The existing legislation prohibits public servants holding directorships in companies and incorporated societies, such as building societies formed for the purpose of providing home finance for public servants or those formed to facilitate ownership of home units or community organisations or sporting, cultural and educational institutions, unless they are co-operative societies. This amendment removes unnecessary restrictions on Public Service staff organisations which in the past have been hampered in their efforts to operate their own finance companies for the benefit of their members. It also allows public servants to play a full role in community activities. The current restrictions are being replaced by new provisions which will enable the Public Service Board to grant permission to an officer to act as a director of a company or incorporated society. The Board may grant permission only where there is no conflict of interest involved and in circumstances and subject to conditions, to be prescribed in the regulations. Thus the section as amended will be sufficiently flexible to cover a variety of situations but the general circumstances in which approval may be given by the Board will be subject to parliamentary scrutiny. No approvals can be given under the new subsection (4) until regulations have been made detailing the cases and circumstances in which, and the conditions under which, approval may be given. It is therefore provided in sub-clause (2) of clause 2 of the Bill, that the amendments to section 91 are to come into operation on a date to be proclaimed and in sub-clause (2) of clause 12 of the Bill that the necessary regulations may be made, but shall not have effect before that date.

Existing provisions in the Public Service Act require officers to take an oath or to make an affirmation prior to appointment to the Service and also prior to appointment to a promotions appeal committee or an appeal board. These provisions have no practical effect since officers are required by other sections to carry out their duties in a competent and loyal fashion. Furthermore, there is no requirement for an oath of allegiance in State Public Services or in the British Civil Service. Citizens of some countries and some citizens with dual nationality, risk losing their foreign nationality by taking the oath or affirmation of allegiance. For some migrants the requirement therefore represents a barrier to employment in the Public Service. Even the prospect of temporary employment under the Public Service Act is closed to such persons unless they are individually exempted from the requirement by the Governor-General. Therefore the existing provisions mean that a group of prospective employees is lost to the Public Service. Amendments to remove these provisions are included in the Schedule and a consequential amendment is being made to omit section 55(l)(g) which makes it an offence to do anything in violation of an oath or affirmation.

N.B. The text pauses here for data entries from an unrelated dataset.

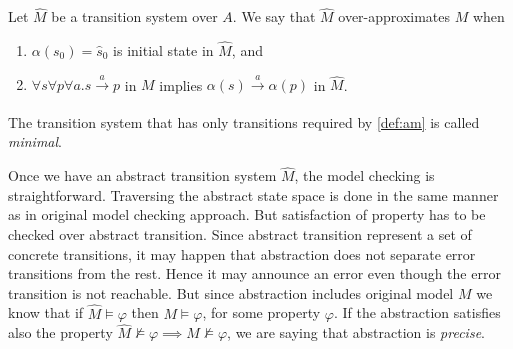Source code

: \begin{definition}\label{def:am}
    Let $\widehat{M}$ be a transition system over $A$. We say that $\widehat{M}$
    over-approximates $M$ when
    \begin{enumerate}
        \item $\alpha(s_0) = \widehat{s}_0$ is initial state in $\widehat{M}$, and
        \item $\forall s\forall p\forall a . s \xrightarrow[]{a} p$ in $M$ implies
            $\alpha(s)
            \xrightarrow[]{a} \alpha(p)$ in $\widehat{M}$.
    \end{enumerate}
\end{definition}

\noindent
The transition system that has only transitions required by \autoref{def:am} is called
\emph{minimal}.

Once we have an abstract transition system $\widehat{M}$, the model checking is
straightforward. Traversing the abstract state space is done in the same manner as
in original model checking approach. But satisfaction of property has to be checked
over abstract transition. Since abstract transition represent a set of concrete
transitions,
it may happen that abstraction does not separate error transitions from the rest.
Hence it may announce an error even though the error transition is not reachable.
But since abstraction includes original model $M$ we know that if $\widehat{M} \models \varphi$
then $M \models \varphi$, for some property $\varphi$. If the abstraction satisfies
also the property $\widehat{M} \not\models \varphi \implies M \not\models \varphi$,
we are saying that abstraction is \emph{precise}.

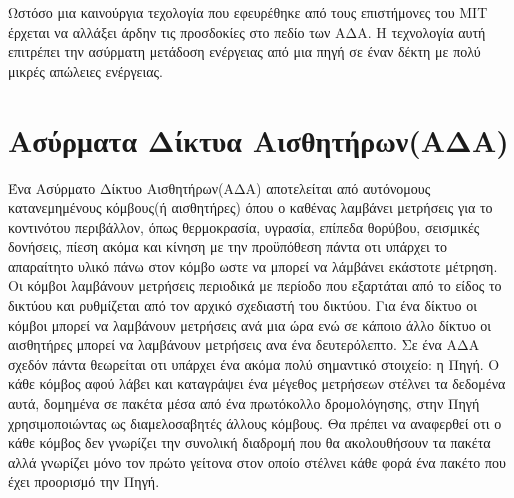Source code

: Ωστόσο μια καινούργια τεχολογία που εφευρέθηκε από τους επιστήμονες του MIT \cite{power_mit_1} έρχεται να αλλάξει άρδην τις προσδοκίες στο πεδίο των ΑΔΑ. Η τεχνολογία
αυτή επιτρέπει την ασύρματη μετάδοση ενέργειας από μια πηγή σε έναν δέκτη με πολύ μικρές απώλειες ενέργειας. 






\section{Ασύρματα Δίκτυα Αισθητήρων(ΑΔΑ)}
Ένα Ασύρματο Δίκτυο Αισθητήρων(ΑΔΑ) αποτελείται από αυτόνομους κατανεμημένους κόμβους(ή αισθητήρες) όπου ο καθένας λαμβάνει μετρήσεις για το κοντινότου περιβάλλον,
όπως θερμοκρασία, υγρασία, επίπεδα θορύβου, σεισμικές δονήσεις, πίεση ακόμα και κίνηση με την προϋπόθεση πάντα οτι υπάρχει το απαραίτητο υλικό πάνω στον κόμβο ωστε
να μπορεί να λάμβάνει εκάστοτε μέτρηση.
Οι κόμβοι λαμβάνουν μετρήσεις περιοδικά με περίοδο που εξαρτάται από το είδος το δικτύου και ρυθμίζεται από τον αρχικό σχεδιαστή του δικτύου.
Για ένα δίκτυο οι κόμβοι μπορεί να λαμβάνουν μετρήσεις ανά μια ώρα ενώ σε κάποιο άλλο δίκτυο οι αισθητήρες μπορεί να λαμβάνουν μετρήσεις ανα ένα δευτερόλεπτο.
Σε ένα ΑΔΑ σχεδόν πάντα θεωρείται οτι υπάρχει ένα ακόμα πολύ σημαντικό στοιχείο: η Πηγή.
Ο κάθε κόμβος αφού λάβει και καταγράψει ένα μέγεθος μετρήσεων στέλνει τα δεδομένα αυτά, δομημένα σε πακέτα μέσα από ένα πρωτόκολλο δρομολόγησης, στην Πηγή
χρησιμοποιώντας ως διαμελοσαβητές άλλους κόμβους.
Θα πρέπει να αναφερθεί οτι ο κάθε κόμβος δεν γνωρίζει την συνολική διαδρομή που θα ακολουθήσουν τα πακέτα αλλά γνωρίζει μόνο τον πρώτο γείτονα στον οποίο στέλνει κάθε
φορά ένα πακέτο που έχει προορισμό την Πηγή. 

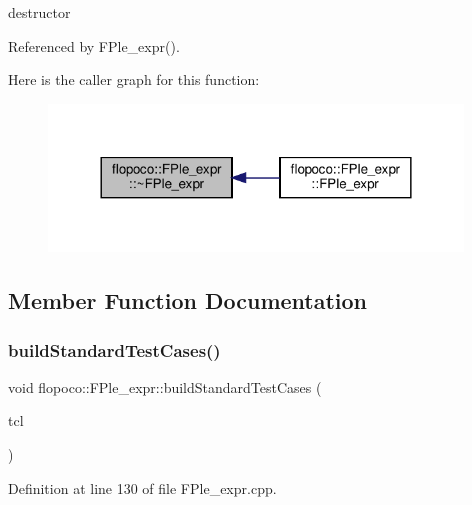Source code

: destructor 



Referenced by F\+Ple\+\_\+expr().

Here is the caller graph for this function\+:
\nopagebreak
\begin{figure}[H]
\begin{center}
\leavevmode
\includegraphics[width=312pt]{d6/d71/classflopoco_1_1FPle__expr_a16703f83d631965406af69ad19d51f3e_icgraph}
\end{center}
\end{figure}


\subsection{Member Function Documentation}
\mbox{\label{classflopoco_1_1FPle__expr_a96406849979dae35af1d76bc72caa5e1}} 
\subsubsection{\texorpdfstring{build\+Standard\+Test\+Cases()}{buildStandardTestCases()}}
{\footnotesize\ttfamily void flopoco\+::\+F\+Ple\+\_\+expr\+::build\+Standard\+Test\+Cases (\begin{DoxyParamCaption}\item[{Test\+Case\+List $\ast$}]{tcl }\end{DoxyParamCaption})\hspace{0.3cm}{\ttfamily [override]}}



Definition at line 130 of file F\+Ple\+\_\+expr.\+cpp.

\mbox{\label{classflopoco_1_1FPle__expr_aba8c39a1a39c0b073acc16df66b5a836}}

Finally, in keeping with the general policy on the title of Australian Government bodies, and as the Prime Minister announced on 20 July 1973, the Bill formally changes the title of the nation's Public Service to 'Australian Public Service'. The opportunity is also being taken to make a number of formal amendments to the Act in accordance with current drafting practice. I commend the Bill to the House.

Debate (on motion by Mr Malcolm Fraser) adjourned.